3. Use a purpose-built, in-database, serverless platform
It is easy to imagine how latency-sensitive applications can benefit from running the AI inference engine in an in-memory database with multiple data models for solving these performance challenges. But one thing is still missing in this puzzle: Even if everything sits together in the same cluster with fast access to shared memory, who will be responsible for collecting the reference data from multiple data sources, processing it, and serving it to the AI inference engine, while minimizing end-to-end latency?
Serverless platforms, like AWS Lambda, are often used for manipulating data from multiple data sources. The problem with a generic serverless platform for AI inferencing is that users have no control where the code is actually executing. This leads to a key design flaw: Your AI inference engine is deployed as close as possible to where your data lives, in your database, but the serverless platform that prepares the data for AI inferencing runs outside your database. This breaks the concept of serving AI closer to your data, and leads to the same latency problems discussed earlier when the AI inference engine was deployed outside your database.
There’s only one way to solve this problem: a purpose-built serverless platorm that is part of your database architecture and runs on the same shared cluster memory where your data and your AI inference engine live.
Going back to the transactions scoring example, this is how fast (and simple) the solution can look if we apply these principles:
Taking AI to production creates new challenges that did not exist during the training phase. Solving these problems requires many architectural decisions, especially when a latency-sensitive application needs to integrate AI capabilities in every transaction flow. In conversations with Redis customers who are already running AI in production, we found that in many cases a significant part of the transaction time is spent on bringing and preparing the reference data to the AI inference engine rather than on the AI processing itself.
We therefore propose a new AI inference engine architecture that aims to solve this problem by running the system in an in-memory database with built-in support for multiple data models, and uses a purpose-built, low-latency, in-database serverless platform to query, prepare, and then bring the data to AI inference engine. Once these ingredients are in place, a latency-sensitive application can benefit from running the AI on a dedicated inference chipset, as the AI processing takes up a more significant portion of the entire transaction time.

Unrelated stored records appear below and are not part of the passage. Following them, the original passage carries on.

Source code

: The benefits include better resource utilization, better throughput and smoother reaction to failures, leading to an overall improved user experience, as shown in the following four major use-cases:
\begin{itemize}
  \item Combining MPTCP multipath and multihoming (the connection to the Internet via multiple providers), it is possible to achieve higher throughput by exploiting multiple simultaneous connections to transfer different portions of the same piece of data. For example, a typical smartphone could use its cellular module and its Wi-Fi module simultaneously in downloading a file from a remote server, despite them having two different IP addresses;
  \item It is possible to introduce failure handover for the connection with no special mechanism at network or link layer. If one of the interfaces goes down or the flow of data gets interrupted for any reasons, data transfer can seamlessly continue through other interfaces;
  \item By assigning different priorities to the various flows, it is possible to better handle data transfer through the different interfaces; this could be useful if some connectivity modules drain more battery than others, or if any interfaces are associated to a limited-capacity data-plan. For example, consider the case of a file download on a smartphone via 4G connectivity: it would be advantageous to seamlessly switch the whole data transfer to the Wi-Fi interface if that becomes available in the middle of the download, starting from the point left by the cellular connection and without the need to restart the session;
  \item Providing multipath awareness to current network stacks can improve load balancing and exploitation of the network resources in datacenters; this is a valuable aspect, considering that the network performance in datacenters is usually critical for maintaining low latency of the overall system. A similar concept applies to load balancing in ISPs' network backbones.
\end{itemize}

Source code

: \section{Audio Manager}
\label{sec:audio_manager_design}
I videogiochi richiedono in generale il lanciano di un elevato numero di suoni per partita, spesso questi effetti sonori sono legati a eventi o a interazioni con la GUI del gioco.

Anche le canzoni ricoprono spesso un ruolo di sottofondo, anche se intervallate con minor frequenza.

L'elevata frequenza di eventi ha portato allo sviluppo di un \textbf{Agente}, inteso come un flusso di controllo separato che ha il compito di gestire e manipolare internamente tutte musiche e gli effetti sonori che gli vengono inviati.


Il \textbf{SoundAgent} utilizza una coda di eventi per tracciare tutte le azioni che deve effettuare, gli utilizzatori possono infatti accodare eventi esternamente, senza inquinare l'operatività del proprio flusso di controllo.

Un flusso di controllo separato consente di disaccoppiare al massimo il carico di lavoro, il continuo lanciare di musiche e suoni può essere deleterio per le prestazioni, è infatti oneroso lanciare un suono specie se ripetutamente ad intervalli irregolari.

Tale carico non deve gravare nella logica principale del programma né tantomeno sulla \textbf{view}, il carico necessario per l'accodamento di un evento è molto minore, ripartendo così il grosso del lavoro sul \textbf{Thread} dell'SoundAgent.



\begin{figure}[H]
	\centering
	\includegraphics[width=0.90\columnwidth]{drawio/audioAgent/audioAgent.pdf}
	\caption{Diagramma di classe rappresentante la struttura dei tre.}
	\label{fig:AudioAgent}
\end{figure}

Finally, adding AI to your production deployment stack should be done with extreme care. We believe that businesses that rely on latency-sensitive applications should follow these suggestions to prevent the user experience being degraded by slowness in the AI inference engine. In the early days of AI, the slow performance of general-purpose CPUs created headwinds for developers and researchers during the training phase. As we look toward deploying more AI applications into production, architecting a robust AI inference engine will ultimately separate the winners from the losers in the pending AI boom.